ISSN: 1948-5964
+44 1300 500008
Mari Pinola, Adriano Lazzarin, Andrea Antinori, Giampiero Carosi, Giovanni Di Perri, Mauro Moroni, Vincenzo Vullo, Giuseppe Pastore, Michael Norton and Umberto di Luzio Paparatti
Purpose: With reference to the clinical need for simple, potent and safe antiretroviral regimens, Lopinavir/ ritonavir + tenofovir (LPV/r+TDF) two-drug initial regimen was studied for efficacy and safety in HIV-infected patients. Methods: Kalead was a prospective, randomized, open-label, 72-week trial comparing LPV/r+TDF versus LPV/r+ two (non-TDF) NRTIs in HIV-infected adults with HIV-RNA >400 copies/mL and any CD4 count.
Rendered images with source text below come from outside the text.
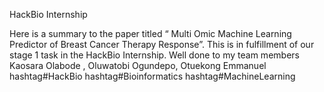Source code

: HackBio Internship

Here is a summary to the paper titled “ Multi Omic Machine Learning Predictor of Breast Cancer Therapy Response”. This is in fulfillment of our stage 1 task in the HackBio Internship. 
Well done to my team members Kaosara Olabode , Oluwatobi Ogundepo, Otuekong Emmanuel 
hashtag#HackBio hashtag#Bioinformatics hashtag#MachineLearning
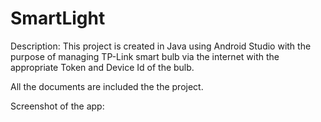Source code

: # SmartLight

Description: This project is created in Java using Android Studio with the purpose of managing TP-Link smart bulb via the internet with the appropriate Token and Device Id of the bulb.

All the documents are included the the project.

Screenshot of the app:
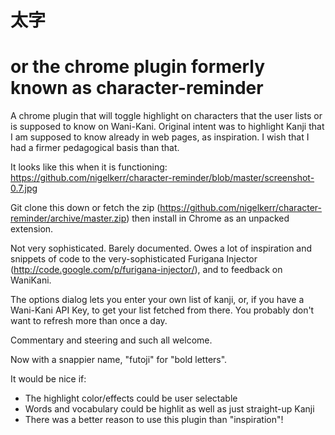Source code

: 太字
==

or the chrome plugin formerly known as character-reminder
=========================================================

A chrome plugin that will toggle highlight on characters that the user lists or
is supposed to know on Wani-Kani.  Original intent was to highlight
Kanji that I am supposed to know already in web pages, as inspiration.
I wish that I had a firmer pedagogical basis than that.

It looks like this when it is functioning: https://github.com/nigelkerr/character-reminder/blob/master/screenshot-0.7.jpg

Git clone this down or fetch the zip (https://github.com/nigelkerr/character-reminder/archive/master.zip) then install in Chrome
as an unpacked extension.

Not very sophisticated.  Barely documented. Owes a lot of inspiration
and snippets of code to the very-sophisticated Furigana Injector
(http://code.google.com/p/furigana-injector/), and to feedback on WaniKani.

The options dialog lets you enter your own list of kanji, or, if you
have a Wani-Kani API Key, to get your list fetched from there.  You
probably don't want to refresh more than once a day.

Commentary and steering and such all welcome.

Now with a snappier name, "futoji" for "bold letters".

It would be nice if:

* The highlight color/effects could be user selectable
* Words and vocabulary could be highlit as well as just straight-up Kanji
* There was a better reason to use this plugin than "inspiration"!
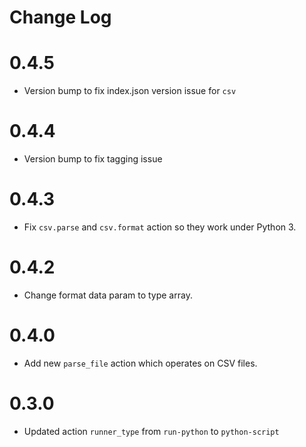 # Change Log

# 0.4.5

- Version bump to fix index.json version issue for ``csv``

# 0.4.4

- Version bump to fix tagging issue

# 0.4.3

- Fix ``csv.parse`` and ``csv.format`` action so they work under Python 3.

# 0.4.2

- Change format data param to type array.

# 0.4.0

- Add new `parse_file` action which operates on CSV files.

# 0.3.0

- Updated action `runner_type` from `run-python` to `python-script`
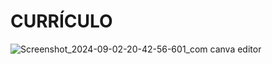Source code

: # CURRÍCULO 

![Screenshot_2024-09-02-20-42-56-601_com canva editor](https://github.com/user-attachments/assets/70030ead-547d-4121-90e3-a03a7499036a)
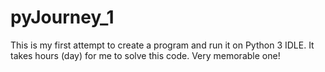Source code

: # pyJourney_1
This is my first attempt to create a program and run it on Python 3 IDLE. It takes hours (day) for me to solve this code. Very memorable one!
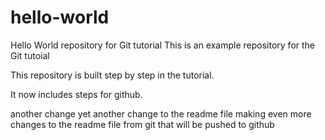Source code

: # hello-world
Hello World repository for Git tutorial
This is an example repository for the Git tutoial 

This repository is built step by step in the tutorial.

It now includes steps for github.

another change
yet another change to the readme file
making even more changes to the readme file from git that will be pushed to github
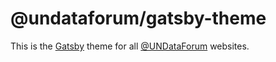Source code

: # @undataforum/gatsby-theme

This is the [Gatsby](https://www.gatsbyjs.org/) theme for all [@UNDataForum](https://github.com/UNDataForum) websites.
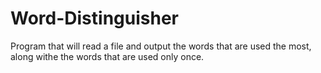 # Word-Distinguisher
Program that will read a file and output the words that are used the most, along withe the words that are used only once.
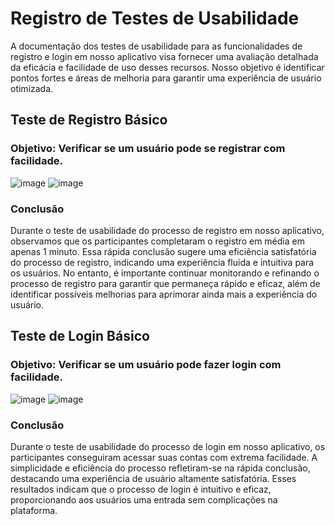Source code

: # Registro de Testes de Usabilidade

A documentação dos testes de usabilidade para as funcionalidades de registro e login em nosso aplicativo visa fornecer uma avaliação detalhada da eficácia e facilidade de uso desses recursos. Nosso objetivo é identificar pontos fortes e áreas de melhoria para garantir uma experiência de usuário otimizada.


## Teste de Registro Básico
### Objetivo: Verificar se um usuário pode se registrar com facilidade.
![image](https://github.com/ICEI-PUCMinas-PSG-SI-TI/icei-pucminas-psg-ads-ti-tiam-2024-1-nordus/assets/116689119/fdecb726-f584-4e01-8273-6ae4349e88c8)
![image](https://github.com/ICEI-PUCMinas-PSG-SI-TI/icei-pucminas-psg-ads-ti-tiam-2024-1-nordus/assets/116689119/c5e42e81-5a67-4d79-9c08-e82243cf1175)

### Conclusão
Durante o teste de usabilidade do processo de registro em nosso aplicativo, observamos que os participantes completaram o registro em média em apenas 1 minuto. Essa rápida conclusão sugere uma eficiência satisfatória do processo de registro, indicando uma experiência fluida e intuitiva para os usuários. No entanto, é importante continuar monitorando e refinando o processo de registro para garantir que permaneça rápido e eficaz, além de identificar possíveis melhorias para aprimorar ainda mais a experiência do usuário.

## Teste de Login Básico
### Objetivo: Verificar se um usuário pode fazer login com facilidade.
![image](https://github.com/ICEI-PUCMinas-PSG-SI-TI/icei-pucminas-psg-ads-ti-tiam-2024-1-nordus/assets/116689119/7d67bdca-85f3-4f1b-b6c8-bc6e0c9275f5)
![image](https://github.com/ICEI-PUCMinas-PSG-SI-TI/icei-pucminas-psg-ads-ti-tiam-2024-1-nordus/assets/116689119/195a35ff-a91f-4bb2-b5ae-a42e8c6cc616)

### Conclusão
Durante o teste de usabilidade do processo de login em nosso aplicativo, os participantes conseguiram acessar suas contas com extrema facilidade. A simplicidade e eficiência do processo refletiram-se na rápida conclusão, destacando uma experiência de usuário altamente satisfatória. Esses resultados indicam que o processo de login é intuitivo e eficaz, proporcionando aos usuários uma entrada sem complicações na plataforma.
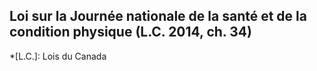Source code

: ## Loi sur la Journée nationale de la santé et de la condition physique (L.C. 2014, ch. 34)
  *[L.C.]: Lois du Canada
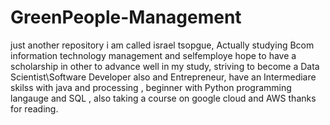 # GreenPeople-Management
just another repository
i am called israel tsopgue, Actually studying Bcom information technology management and selfemploye hope to have a scholarship in other to advance well in my study, striving to become a Data Scientist\Software Developer also and Entrepreneur, have an Intermediare skilss with java and processing , beginner with Python programming langauge and SQL , also taking a course on google cloud and AWS thanks for reading.
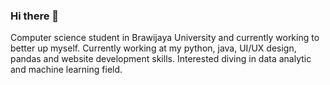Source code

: ### Hi there 👋

Computer science student in Brawijaya University and currently working to better up myself. Currently working at my python, java, UI/UX design, pandas and website development skills. Interested diving in data analytic and machine learning field.
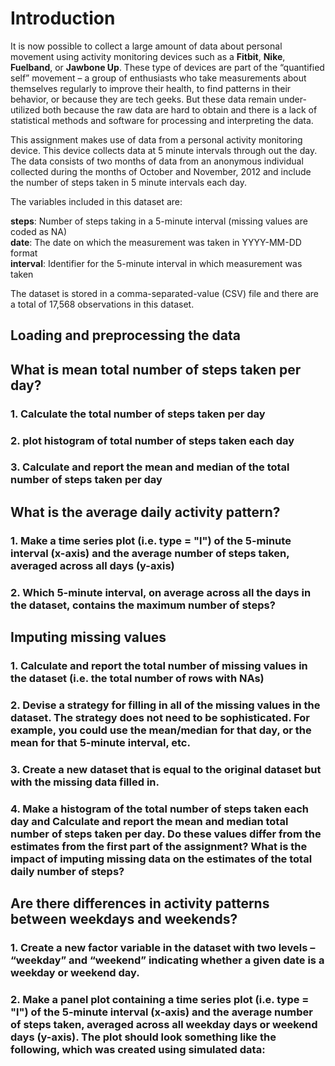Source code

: # Introduction

It is now possible to collect a large amount of data about personal movement using activity monitoring devices such as a __Fitbit__, __Nike__, __Fuelband__, or __Jawbone Up__. These type of devices are part of the “quantified self” movement – a group of enthusiasts who take measurements about themselves regularly to improve their health, to find patterns in their behavior, or because they are tech geeks. But these data remain under-utilized both because the raw data are hard to obtain and there is a lack of statistical methods and software for processing and interpreting the data.

This assignment makes use of data from a personal activity monitoring device. This device collects data at 5 minute intervals through out the day. The data consists of two months of data from an anonymous individual collected during the months of October and November, 2012 and include the number of steps taken in 5 minute intervals each day.

The variables included in this dataset are:

__steps__: Number of steps taking in a 5-minute interval (missing values are coded as NA)  
__date__: The date on which the measurement was taken in YYYY-MM-DD format  
__interval__: Identifier for the 5-minute interval in which measurement was taken

The dataset is stored in a comma-separated-value (CSV) file and there are a total of 17,568 observations in this dataset.

## Loading and preprocessing the data

## What is mean total number of steps taken per day?
### 1. Calculate the total number of steps taken per day
### 2. plot histogram of total number of steps taken each day
### 3. Calculate and report the mean and median of the total number of steps taken per day

## What is the average daily activity pattern?
### 1. Make a time series plot (i.e. type = "l") of the 5-minute interval (x-axis) and the average number of steps taken, averaged across all days (y-axis)
### 2. Which 5-minute interval, on average across all the days in the dataset, contains the maximum number of steps?

## Imputing missing values
### 1. Calculate and report the total number of missing values in the dataset (i.e. the total number of rows with NAs)
### 2. Devise a strategy for filling in all of the missing values in the dataset. The strategy does not need to be sophisticated. For example, you could use the mean/median for that day, or the mean for that 5-minute interval, etc. 
### 3. Create a new dataset that is equal to the original dataset but with the missing data filled in.
### 4. Make a histogram of the total number of steps taken each day and Calculate and report the mean and median total number of steps taken per day. Do these values differ from the estimates from the first part of the assignment? What is the impact of imputing missing data on the estimates of the total daily number of steps?

## Are there differences in activity patterns between weekdays and weekends?
### 1. Create a new factor variable in the dataset with two levels – “weekday” and “weekend” indicating whether a given date is a weekday or weekend day.

### 2. Make a panel plot containing a time series plot (i.e. type = "l") of the 5-minute interval (x-axis) and the average number of steps taken, averaged across all weekday days or weekend days (y-axis). The plot should look something like the following, which was created using simulated data:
Primary endpoint was the proportion of subjects with HIV-RNA <50 copies/mL at week 72. Results: 152 subjects were randomized. Eleven (15.3%) subjects in the dual therapy arm and seven (8.8%) in the triple therapy arm who did not achieve HIV-RNA <50 copies/mL at least twice prior to and including week 24 were discontinued per protocol (p=0.21). Overall discontinuations were 41.7% and 43.8% in the dual therapy and triple therapyarms. At week 72, 51.4% and 52.5% of subjects in the dual therapy and triple therapy arms had HIV-RNA <50 copies/mL (p=0.89, ITT, NC=F). In an on-treatment analysis, 87.2% and 93.0% of subjects in the dual therapy and triple therapy arms had a HIV-RNA <50 copies/mL (p=0.47). Over 72 weeks of therapy, mean CD4 count increases were greater in the dual therapy arm (+332 cells/mm3 vs +234 cells/mm3, p=0.01). Adherence, overall incidence of adverse events, drugrelated adverse events, and Grade I-IV laboratory abnormalities were comparable between the two arms. Conclusions: A two-drug regimen of LPV/r+TDF suggests sufficient safety and efficacy warranting further investigation. However, high discontinuation rate and study design limitations restrict overall interpretation.